__Work task__. Word for word, transcribe every line below.

:: Data listing

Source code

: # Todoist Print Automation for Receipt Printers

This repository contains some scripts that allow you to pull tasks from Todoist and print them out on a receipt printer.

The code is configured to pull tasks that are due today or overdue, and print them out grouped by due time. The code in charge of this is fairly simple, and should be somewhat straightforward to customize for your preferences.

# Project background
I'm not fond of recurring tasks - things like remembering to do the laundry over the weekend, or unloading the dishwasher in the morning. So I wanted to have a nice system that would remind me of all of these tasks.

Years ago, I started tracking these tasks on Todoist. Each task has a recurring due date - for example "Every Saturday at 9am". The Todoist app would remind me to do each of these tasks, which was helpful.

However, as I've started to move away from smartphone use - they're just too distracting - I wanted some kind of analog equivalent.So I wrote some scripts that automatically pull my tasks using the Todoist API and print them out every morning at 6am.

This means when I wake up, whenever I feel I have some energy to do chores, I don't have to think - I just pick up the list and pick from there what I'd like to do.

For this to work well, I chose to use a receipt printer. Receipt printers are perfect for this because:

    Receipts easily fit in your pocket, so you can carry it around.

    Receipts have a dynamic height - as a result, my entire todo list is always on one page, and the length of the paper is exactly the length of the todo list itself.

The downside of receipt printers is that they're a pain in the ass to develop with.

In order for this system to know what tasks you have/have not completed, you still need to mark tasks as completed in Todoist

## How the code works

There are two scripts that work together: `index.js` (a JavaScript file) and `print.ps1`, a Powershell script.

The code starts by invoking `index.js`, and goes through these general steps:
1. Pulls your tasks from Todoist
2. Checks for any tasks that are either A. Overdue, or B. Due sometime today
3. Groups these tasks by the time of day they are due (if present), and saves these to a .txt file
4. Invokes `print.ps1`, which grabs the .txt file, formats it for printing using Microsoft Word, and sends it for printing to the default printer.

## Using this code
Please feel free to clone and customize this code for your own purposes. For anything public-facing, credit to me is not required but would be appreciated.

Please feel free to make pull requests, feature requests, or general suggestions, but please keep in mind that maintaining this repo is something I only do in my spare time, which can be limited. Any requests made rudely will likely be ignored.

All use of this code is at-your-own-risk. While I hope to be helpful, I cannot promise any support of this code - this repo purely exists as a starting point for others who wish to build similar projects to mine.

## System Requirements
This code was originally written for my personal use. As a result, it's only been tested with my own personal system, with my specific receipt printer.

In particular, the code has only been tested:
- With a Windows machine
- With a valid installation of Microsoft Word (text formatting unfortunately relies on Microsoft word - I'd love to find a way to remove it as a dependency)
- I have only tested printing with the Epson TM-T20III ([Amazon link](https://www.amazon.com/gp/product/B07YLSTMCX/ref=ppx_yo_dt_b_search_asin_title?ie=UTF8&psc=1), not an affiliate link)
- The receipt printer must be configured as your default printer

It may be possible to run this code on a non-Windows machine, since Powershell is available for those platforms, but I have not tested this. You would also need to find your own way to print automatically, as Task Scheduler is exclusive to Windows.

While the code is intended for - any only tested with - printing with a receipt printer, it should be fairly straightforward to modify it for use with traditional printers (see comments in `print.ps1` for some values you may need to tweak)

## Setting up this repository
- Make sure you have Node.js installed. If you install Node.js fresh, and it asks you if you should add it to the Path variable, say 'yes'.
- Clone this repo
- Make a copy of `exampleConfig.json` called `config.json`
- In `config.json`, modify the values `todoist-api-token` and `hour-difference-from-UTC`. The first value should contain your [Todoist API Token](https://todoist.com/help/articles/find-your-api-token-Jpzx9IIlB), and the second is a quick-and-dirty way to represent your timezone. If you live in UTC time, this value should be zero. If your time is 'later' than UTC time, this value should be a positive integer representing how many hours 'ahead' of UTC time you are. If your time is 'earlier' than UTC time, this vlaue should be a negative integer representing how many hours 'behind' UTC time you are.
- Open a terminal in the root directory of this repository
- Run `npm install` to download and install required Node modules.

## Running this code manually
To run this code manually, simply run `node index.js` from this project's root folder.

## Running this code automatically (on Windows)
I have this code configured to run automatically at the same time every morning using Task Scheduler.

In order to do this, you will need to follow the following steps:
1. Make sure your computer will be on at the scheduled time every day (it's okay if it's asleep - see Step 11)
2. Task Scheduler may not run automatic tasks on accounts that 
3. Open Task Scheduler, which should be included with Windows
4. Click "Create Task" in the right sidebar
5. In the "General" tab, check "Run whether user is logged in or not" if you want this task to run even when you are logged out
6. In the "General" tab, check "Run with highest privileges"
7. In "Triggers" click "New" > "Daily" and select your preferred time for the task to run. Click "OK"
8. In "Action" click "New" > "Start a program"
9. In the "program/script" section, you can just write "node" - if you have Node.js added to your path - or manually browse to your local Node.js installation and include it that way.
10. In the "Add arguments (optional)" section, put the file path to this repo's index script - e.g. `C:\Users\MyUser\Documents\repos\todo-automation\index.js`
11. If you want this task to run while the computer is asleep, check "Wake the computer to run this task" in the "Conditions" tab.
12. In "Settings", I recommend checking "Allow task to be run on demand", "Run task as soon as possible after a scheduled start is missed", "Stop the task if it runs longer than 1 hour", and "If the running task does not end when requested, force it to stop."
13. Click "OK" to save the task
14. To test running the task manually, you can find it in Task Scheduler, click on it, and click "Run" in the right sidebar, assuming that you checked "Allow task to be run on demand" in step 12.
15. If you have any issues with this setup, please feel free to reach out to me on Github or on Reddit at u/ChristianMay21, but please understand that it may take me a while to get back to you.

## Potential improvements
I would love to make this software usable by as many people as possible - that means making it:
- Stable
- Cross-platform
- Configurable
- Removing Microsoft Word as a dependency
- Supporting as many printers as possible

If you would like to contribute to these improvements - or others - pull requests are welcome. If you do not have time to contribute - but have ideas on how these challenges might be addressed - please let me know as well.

::::

__Completed exercise__.
Source code

: # Todoist Print Automation for Receipt Printers

This repository contains some scripts that allow you to pull tasks from Todoist and print them out on a receipt printer.

The code is configured to pull tasks that are due today or overdue, and print them out grouped by due time. The code in charge of this is fairly simple, and should be somewhat straightforward to customize for your preferences.

# Project background
I'm not fond of recurring tasks - things like remembering to do the laundry over the weekend, or unloading the dishwasher in the morning. So I wanted to have a nice system that would remind me of all of these tasks.

Years ago, I started tracking these tasks on Todoist. Each task has a recurring due date - for example "Every Saturday at 9am". The Todoist app would remind me to do each of these tasks, which was helpful.

However, as I've started to move away from smartphone use - they're just too distracting - I wanted some kind of analog equivalent.So I wrote some scripts that automatically pull my tasks using the Todoist API and print them out every morning at 6am.

This means when I wake up, whenever I feel I have some energy to do chores, I don't have to think - I just pick up the list and pick from there what I'd like to do.

For this to work well, I chose to use a receipt printer. Receipt printers are perfect for this because:

    Receipts easily fit in your pocket, so you can carry it around.

    Receipts have a dynamic height - as a result, my entire todo list is always on one page, and the length of the paper is exactly the length of the todo list itself.

The downside of receipt printers is that they're a pain in the ass to develop with.

In order for this system to know what tasks you have/have not completed, you still need to mark tasks as completed in Todoist

## How the code works

There are two scripts that work together: `index.js` (a JavaScript file) and `print.ps1`, a Powershell script.

The code starts by invoking `index.js`, and goes through these general steps:
1. Pulls your tasks from Todoist
2. Checks for any tasks that are either A. Overdue, or B. Due sometime today
3. Groups these tasks by the time of day they are due (if present), and saves these to a .txt file
4. Invokes `print.ps1`, which grabs the .txt file, formats it for printing using Microsoft Word, and sends it for printing to the default printer.

## Using this code
Please feel free to clone and customize this code for your own purposes. For anything public-facing, credit to me is not required but would be appreciated.

Please feel free to make pull requests, feature requests, or general suggestions, but please keep in mind that maintaining this repo is something I only do in my spare time, which can be limited. Any requests made rudely will likely be ignored.

All use of this code is at-your-own-risk. While I hope to be helpful, I cannot promise any support of this code - this repo purely exists as a starting point for others who wish to build similar projects to mine.

## System Requirements
This code was originally written for my personal use. As a result, it's only been tested with my own personal system, with my specific receipt printer.

In particular, the code has only been tested:
- With a Windows machine
- With a valid installation of Microsoft Word (text formatting unfortunately relies on Microsoft word - I'd love to find a way to remove it as a dependency)
- I have only tested printing with the Epson TM-T20III ([Amazon link](https://www.amazon.com/gp/product/B07YLSTMCX/ref=ppx_yo_dt_b_search_asin_title?ie=UTF8&psc=1), not an affiliate link)
- The receipt printer must be configured as your default printer

It may be possible to run this code on a non-Windows machine, since Powershell is available for those platforms, but I have not tested this. You would also need to find your own way to print automatically, as Task Scheduler is exclusive to Windows.

While the code is intended for - any only tested with - printing with a receipt printer, it should be fairly straightforward to modify it for use with traditional printers (see comments in `print.ps1` for some values you may need to tweak)

## Setting up this repository
- Make sure you have Node.js installed. If you install Node.js fresh, and it asks you if you should add it to the Path variable, say 'yes'.
- Clone this repo
- Make a copy of `exampleConfig.json` called `config.json`
- In `config.json`, modify the values `todoist-api-token` and `hour-difference-from-UTC`. The first value should contain your [Todoist API Token](https://todoist.com/help/articles/find-your-api-token-Jpzx9IIlB), and the second is a quick-and-dirty way to represent your timezone. If you live in UTC time, this value should be zero. If your time is 'later' than UTC time, this value should be a positive integer representing how many hours 'ahead' of UTC time you are. If your time is 'earlier' than UTC time, this vlaue should be a negative integer representing how many hours 'behind' UTC time you are.
- Open a terminal in the root directory of this repository
- Run `npm install` to download and install required Node modules.

## Running this code manually
To run this code manually, simply run `node index.js` from this project's root folder.

## Running this code automatically (on Windows)
I have this code configured to run automatically at the same time every morning using Task Scheduler.

In order to do this, you will need to follow the following steps:
1. Make sure your computer will be on at the scheduled time every day (it's okay if it's asleep - see Step 11)
2. Task Scheduler may not run automatic tasks on accounts that 
3. Open Task Scheduler, which should be included with Windows
4. Click "Create Task" in the right sidebar
5. In the "General" tab, check "Run whether user is logged in or not" if you want this task to run even when you are logged out
6. In the "General" tab, check "Run with highest privileges"
7. In "Triggers" click "New" > "Daily" and select your preferred time for the task to run. Click "OK"
8. In "Action" click "New" > "Start a program"
9. In the "program/script" section, you can just write "node" - if you have Node.js added to your path - or manually browse to your local Node.js installation and include it that way.
10. In the "Add arguments (optional)" section, put the file path to this repo's index script - e.g. `C:\Users\MyUser\Documents\repos\todo-automation\index.js`
11. If you want this task to run while the computer is asleep, check "Wake the computer to run this task" in the "Conditions" tab.
12. In "Settings", I recommend checking "Allow task to be run on demand", "Run task as soon as possible after a scheduled start is missed", "Stop the task if it runs longer than 1 hour", and "If the running task does not end when requested, force it to stop."
13. Click "OK" to save the task
14. To test running the task manually, you can find it in Task Scheduler, click on it, and click "Run" in the right sidebar, assuming that you checked "Allow task to be run on demand" in step 12.
15. If you have any issues with this setup, please feel free to reach out to me on Github or on Reddit at u/ChristianMay21, but please understand that it may take me a while to get back to you.

## Potential improvements
I would love to make this software usable by as many people as possible - that means making it:
- Stable
- Cross-platform
- Configurable
- Removing Microsoft Word as a dependency
- Supporting as many printers as possible

If you would like to contribute to these improvements - or others - pull requests are welcome. If you do not have time to contribute - but have ideas on how these challenges might be addressed - please let me know as well.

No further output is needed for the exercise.